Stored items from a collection
+++

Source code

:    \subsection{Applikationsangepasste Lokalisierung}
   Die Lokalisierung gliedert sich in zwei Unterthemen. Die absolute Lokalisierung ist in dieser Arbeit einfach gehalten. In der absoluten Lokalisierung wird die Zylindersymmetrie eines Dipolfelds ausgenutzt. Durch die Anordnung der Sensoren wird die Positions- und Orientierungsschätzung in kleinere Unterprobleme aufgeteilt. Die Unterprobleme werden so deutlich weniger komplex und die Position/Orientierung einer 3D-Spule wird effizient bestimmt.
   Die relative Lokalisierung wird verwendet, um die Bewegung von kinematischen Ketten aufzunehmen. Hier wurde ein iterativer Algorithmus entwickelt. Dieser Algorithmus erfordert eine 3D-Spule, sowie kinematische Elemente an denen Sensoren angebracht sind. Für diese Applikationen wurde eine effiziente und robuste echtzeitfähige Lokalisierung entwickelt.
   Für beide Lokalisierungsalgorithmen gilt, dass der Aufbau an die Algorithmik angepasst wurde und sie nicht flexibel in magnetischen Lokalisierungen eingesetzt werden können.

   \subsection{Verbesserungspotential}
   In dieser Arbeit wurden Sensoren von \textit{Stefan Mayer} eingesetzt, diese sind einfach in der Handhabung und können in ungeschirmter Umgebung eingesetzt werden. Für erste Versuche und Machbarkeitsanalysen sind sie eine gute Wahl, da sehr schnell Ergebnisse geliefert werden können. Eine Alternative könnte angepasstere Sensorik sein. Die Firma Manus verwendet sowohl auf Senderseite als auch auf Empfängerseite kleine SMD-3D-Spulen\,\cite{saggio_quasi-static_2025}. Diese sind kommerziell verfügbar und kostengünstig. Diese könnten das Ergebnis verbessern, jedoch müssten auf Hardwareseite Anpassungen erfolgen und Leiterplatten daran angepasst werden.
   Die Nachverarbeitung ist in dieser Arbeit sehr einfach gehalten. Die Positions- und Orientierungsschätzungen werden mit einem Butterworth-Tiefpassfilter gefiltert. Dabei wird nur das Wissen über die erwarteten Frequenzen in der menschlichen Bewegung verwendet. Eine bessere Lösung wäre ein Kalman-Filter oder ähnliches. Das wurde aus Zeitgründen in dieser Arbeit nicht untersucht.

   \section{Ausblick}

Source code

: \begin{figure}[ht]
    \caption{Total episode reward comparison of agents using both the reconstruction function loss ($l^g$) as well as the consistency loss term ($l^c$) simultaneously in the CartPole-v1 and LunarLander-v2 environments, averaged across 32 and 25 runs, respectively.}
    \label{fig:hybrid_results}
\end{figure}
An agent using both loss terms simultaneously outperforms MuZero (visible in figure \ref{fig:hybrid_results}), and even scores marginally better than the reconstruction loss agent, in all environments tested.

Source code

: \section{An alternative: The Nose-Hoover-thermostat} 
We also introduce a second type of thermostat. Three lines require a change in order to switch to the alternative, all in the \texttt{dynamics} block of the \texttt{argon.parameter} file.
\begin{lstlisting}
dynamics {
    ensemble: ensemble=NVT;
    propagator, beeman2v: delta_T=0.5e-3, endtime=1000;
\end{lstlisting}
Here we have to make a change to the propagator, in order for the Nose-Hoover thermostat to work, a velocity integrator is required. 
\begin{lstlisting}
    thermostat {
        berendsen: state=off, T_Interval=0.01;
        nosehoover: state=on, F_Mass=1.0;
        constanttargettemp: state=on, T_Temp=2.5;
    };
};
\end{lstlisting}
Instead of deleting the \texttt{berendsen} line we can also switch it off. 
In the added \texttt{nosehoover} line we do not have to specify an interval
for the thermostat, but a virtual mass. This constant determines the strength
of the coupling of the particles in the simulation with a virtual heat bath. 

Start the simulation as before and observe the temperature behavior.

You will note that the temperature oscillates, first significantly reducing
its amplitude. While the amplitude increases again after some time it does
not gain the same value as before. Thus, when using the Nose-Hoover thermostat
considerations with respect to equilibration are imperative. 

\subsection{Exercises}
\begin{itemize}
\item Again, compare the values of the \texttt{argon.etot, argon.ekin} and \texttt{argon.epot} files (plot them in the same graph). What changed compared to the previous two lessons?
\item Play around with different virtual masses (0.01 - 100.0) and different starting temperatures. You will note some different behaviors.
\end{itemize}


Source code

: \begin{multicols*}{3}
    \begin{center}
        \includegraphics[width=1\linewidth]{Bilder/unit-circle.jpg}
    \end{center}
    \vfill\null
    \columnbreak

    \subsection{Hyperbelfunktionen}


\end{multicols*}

+++

(What is needed): Nothing but the lines with "können" should be returned, copied from the entries above.

(Result):
   Für beide Lokalisierungsalgorithmen gilt, dass der Aufbau an die Algorithmik angepasst wurde und sie nicht flexibel in magnetischen Lokalisierungen eingesetzt werden können.
   In dieser Arbeit wurden Sensoren von \textit{Stefan Mayer} eingesetzt, diese sind einfach in der Handhabung und können in ungeschirmter Umgebung eingesetzt werden. Für erste Versuche und Machbarkeitsanalysen sind sie eine gute Wahl, da sehr schnell Ergebnisse geliefert werden können. Eine Alternative könnte angepasstere Sensorik sein. Die Firma Manus verwendet sowohl auf Senderseite als auch auf Empfängerseite kleine SMD-3D-Spulen\,\cite{saggio_quasi-static_2025}. Diese sind kommerziell verfügbar und kostengünstig. Diese könnten das Ergebnis verbessern, jedoch müssten auf Hardwareseite Anpassungen erfolgen und Leiterplatten daran angepasst werden.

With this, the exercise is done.